Go to the line holding "- TrStSaCellProfileUeCfg.rsrpPCellCandidatePcOffset Note: This" in the entries below and write out exactly every line down to and including the line holding "attribute, see NR Uplink Carrier Aggregation.".
===== Material for this task
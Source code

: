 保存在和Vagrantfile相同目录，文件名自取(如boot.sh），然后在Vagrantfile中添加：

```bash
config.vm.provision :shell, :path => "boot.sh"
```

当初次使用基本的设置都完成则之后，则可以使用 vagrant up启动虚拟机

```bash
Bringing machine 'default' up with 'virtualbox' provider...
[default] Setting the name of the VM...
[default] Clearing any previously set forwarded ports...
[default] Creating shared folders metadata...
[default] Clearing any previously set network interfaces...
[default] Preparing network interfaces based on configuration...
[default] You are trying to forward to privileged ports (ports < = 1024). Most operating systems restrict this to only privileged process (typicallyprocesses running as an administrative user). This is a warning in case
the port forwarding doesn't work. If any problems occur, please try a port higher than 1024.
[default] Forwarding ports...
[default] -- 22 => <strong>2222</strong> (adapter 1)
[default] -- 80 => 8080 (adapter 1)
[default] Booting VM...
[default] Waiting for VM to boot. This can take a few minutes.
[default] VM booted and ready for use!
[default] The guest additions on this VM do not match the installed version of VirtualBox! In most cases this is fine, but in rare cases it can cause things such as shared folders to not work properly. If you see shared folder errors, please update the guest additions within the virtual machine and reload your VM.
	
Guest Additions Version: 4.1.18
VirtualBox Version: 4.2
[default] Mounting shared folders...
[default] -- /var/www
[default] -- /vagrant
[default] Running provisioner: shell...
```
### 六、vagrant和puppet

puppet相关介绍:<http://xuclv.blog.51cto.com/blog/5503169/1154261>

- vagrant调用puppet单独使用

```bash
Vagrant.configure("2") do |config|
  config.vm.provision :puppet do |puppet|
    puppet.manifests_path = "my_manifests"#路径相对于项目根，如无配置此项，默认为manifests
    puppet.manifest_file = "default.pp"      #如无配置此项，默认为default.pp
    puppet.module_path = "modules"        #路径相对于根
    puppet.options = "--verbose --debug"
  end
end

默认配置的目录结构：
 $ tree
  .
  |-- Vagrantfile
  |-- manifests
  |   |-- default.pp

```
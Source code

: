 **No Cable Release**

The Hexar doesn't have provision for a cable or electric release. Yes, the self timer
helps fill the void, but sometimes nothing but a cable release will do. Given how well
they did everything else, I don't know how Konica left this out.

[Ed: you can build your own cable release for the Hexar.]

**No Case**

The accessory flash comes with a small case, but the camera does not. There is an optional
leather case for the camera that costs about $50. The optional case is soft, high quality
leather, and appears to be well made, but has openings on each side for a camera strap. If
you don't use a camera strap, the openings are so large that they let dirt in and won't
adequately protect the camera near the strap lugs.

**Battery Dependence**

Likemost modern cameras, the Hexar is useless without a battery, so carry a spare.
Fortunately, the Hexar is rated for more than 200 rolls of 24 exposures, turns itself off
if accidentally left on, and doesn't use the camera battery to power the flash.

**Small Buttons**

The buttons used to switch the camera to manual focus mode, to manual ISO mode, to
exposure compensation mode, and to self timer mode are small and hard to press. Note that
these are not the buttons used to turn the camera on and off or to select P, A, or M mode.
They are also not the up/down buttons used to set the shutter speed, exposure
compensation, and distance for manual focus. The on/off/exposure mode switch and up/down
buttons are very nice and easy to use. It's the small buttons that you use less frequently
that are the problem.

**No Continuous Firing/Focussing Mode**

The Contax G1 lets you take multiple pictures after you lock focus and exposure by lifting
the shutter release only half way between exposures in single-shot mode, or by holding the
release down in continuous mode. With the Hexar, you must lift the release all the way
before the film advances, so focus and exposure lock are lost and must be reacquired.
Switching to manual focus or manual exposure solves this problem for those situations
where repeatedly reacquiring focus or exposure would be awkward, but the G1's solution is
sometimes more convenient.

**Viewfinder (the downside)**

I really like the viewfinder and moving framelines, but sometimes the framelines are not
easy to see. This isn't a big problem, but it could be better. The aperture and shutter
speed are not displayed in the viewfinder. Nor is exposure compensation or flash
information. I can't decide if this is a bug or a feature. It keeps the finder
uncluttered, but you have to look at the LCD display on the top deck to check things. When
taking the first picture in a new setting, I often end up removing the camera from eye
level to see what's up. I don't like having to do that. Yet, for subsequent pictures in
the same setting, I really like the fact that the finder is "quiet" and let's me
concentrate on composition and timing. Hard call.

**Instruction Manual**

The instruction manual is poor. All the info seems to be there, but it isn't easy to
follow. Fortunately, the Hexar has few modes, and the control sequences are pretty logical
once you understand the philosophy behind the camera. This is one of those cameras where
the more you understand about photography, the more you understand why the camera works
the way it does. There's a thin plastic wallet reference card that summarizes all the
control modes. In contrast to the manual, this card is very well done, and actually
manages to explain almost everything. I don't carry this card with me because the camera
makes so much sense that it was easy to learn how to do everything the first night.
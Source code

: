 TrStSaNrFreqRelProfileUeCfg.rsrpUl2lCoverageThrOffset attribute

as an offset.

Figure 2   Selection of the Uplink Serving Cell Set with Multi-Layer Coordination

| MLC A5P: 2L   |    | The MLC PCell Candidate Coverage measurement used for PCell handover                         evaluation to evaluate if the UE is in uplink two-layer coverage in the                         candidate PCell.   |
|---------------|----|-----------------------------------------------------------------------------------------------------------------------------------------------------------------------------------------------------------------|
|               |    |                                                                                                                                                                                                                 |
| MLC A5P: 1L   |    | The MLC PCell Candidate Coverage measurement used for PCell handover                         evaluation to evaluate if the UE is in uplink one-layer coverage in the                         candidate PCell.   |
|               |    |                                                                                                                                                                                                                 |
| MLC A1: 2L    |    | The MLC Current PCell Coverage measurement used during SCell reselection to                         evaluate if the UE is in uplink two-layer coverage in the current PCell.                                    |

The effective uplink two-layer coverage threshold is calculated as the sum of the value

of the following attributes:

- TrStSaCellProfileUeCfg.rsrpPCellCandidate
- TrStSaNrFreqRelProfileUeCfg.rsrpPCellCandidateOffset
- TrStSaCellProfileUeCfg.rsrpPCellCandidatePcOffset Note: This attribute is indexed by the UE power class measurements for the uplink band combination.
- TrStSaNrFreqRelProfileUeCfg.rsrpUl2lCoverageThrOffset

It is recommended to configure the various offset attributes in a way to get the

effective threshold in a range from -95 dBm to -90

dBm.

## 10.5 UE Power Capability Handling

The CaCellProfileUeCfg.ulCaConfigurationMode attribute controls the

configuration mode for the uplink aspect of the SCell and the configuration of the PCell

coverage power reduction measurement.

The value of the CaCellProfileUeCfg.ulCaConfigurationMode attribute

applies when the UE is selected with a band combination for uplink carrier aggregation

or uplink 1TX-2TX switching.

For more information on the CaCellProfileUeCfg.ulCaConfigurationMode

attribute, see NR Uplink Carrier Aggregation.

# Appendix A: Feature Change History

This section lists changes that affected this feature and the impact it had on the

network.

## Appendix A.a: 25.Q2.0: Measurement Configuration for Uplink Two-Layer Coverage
==========
Finished task >>
- TrStSaCellProfileUeCfg.rsrpPCellCandidatePcOffset Note: This attribute is indexed by the UE power class measurements for the uplink band combination.
- TrStSaNrFreqRelProfileUeCfg.rsrpUl2lCoverageThrOffset

It is recommended to configure the various offset attributes in a way to get the

effective threshold in a range from -95 dBm to -90

dBm.

## 10.5 UE Power Capability Handling

The CaCellProfileUeCfg.ulCaConfigurationMode attribute controls the

configuration mode for the uplink aspect of the SCell and the configuration of the PCell

coverage power reduction measurement.

The value of the CaCellProfileUeCfg.ulCaConfigurationMode attribute

applies when the UE is selected with a band combination for uplink carrier aggregation

or uplink 1TX-2TX switching.

For more information on the CaCellProfileUeCfg.ulCaConfigurationMode

attribute, see NR Uplink Carrier Aggregation.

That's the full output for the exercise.